Heal the 'wounds of war and terrorism', Pope Francis prays for victims of London Bridge terror attack
Pope evokes the help of the Holy Spirit after seven killed and dozens badly injured during Saturday night's terror attack
Pope Francis has prayed for victims of Saturday night’s terror attacks asking that the “wounds of war and terrorism” be healed.
During Sunday’s noontime Regina Coeli prayer in front of thousands in St Peter’s Square, the Pope appealed for peace across the whole world, and called on the Holy Spirit to end terror attacks, three of which have struck the UK within the last three months.
“May He heal the wounds of war and of terrorism, which even this [Saturday] night, in London, struck innocent civilians: let us pray for the victims and their families.” Francis said on Pentecost Sunday, the day when the Church celebrates the outpouring of the Holy Spirit.
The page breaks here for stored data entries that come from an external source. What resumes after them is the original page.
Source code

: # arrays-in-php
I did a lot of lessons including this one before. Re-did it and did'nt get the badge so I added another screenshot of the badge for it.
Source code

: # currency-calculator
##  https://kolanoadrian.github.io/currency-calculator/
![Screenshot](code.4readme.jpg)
Seven people were killed and at least 48 others injured after a van drove into pedestrians on London Bridge just after 10pm before the occupants of the vehicle jumped out and launched a frenzied knife attack on innocent civilians on the bridge and along Borough Road to Borough Market - a popular night-time destination for Londoners and tourists.
According to witnesses the assailants shouted “this is for Allah” as they repeatedly stabbed victims: four French citizens and an Australian and a New Zealander have been confirmed as among the injured.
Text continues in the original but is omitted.